* About this exercise: What you return should be the lines from the one with "Source code" through the one with "existing log file" in the data below, reproduced exactly with both ends, and no pictures at all.

[Opening Supplied records section]

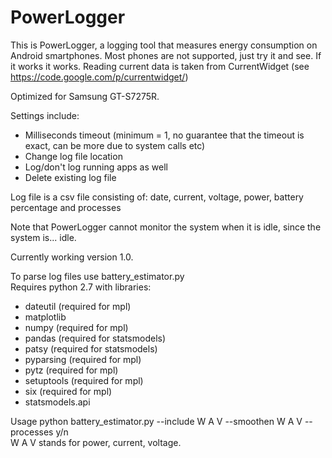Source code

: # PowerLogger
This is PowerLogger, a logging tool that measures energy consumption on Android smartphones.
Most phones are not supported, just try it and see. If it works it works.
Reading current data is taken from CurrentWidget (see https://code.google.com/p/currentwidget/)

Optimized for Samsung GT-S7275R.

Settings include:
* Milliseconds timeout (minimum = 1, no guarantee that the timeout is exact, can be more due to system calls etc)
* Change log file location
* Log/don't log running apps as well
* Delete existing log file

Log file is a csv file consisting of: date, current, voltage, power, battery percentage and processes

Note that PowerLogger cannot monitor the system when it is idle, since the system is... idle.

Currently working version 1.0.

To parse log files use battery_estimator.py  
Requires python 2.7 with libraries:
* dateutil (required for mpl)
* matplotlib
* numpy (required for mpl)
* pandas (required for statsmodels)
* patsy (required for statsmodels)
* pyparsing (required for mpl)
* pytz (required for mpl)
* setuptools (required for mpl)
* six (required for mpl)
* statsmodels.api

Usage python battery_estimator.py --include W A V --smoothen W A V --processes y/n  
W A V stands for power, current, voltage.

[Closing Supplied records section]
[Opening Supplied records section]

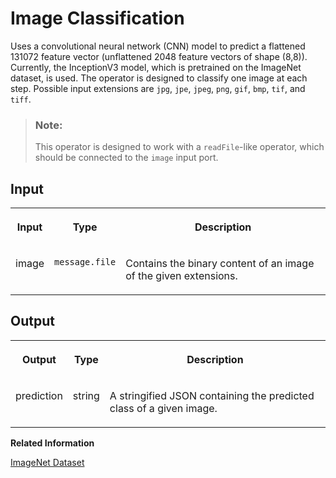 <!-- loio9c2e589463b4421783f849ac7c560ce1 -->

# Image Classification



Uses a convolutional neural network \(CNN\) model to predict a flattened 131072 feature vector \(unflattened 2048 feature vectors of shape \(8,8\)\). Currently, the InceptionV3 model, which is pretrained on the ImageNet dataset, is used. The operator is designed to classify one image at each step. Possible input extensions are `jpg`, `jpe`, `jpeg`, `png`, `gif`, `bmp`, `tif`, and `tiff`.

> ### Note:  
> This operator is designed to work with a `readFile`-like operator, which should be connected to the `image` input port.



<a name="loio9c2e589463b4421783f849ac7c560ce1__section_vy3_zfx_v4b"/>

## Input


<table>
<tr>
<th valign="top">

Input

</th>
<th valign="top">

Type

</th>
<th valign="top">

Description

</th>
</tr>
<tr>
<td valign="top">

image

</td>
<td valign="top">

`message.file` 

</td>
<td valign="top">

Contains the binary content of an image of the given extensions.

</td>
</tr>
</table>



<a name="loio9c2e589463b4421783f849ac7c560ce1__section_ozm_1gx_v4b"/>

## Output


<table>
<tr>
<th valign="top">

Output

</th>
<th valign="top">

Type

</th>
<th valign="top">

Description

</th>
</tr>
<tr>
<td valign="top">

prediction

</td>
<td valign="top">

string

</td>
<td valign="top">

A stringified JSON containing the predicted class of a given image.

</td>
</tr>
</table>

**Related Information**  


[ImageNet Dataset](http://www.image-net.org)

[Closing Supplied records section]

* Reply:
Source code

: # PowerLogger
This is PowerLogger, a logging tool that measures energy consumption on Android smartphones.
Most phones are not supported, just try it and see. If it works it works.
Reading current data is taken from CurrentWidget (see https://code.google.com/p/currentwidget/)

Optimized for Samsung GT-S7275R.

Settings include:
* Milliseconds timeout (minimum = 1, no guarantee that the timeout is exact, can be more due to system calls etc)
* Change log file location
* Log/don't log running apps as well
* Delete existing log file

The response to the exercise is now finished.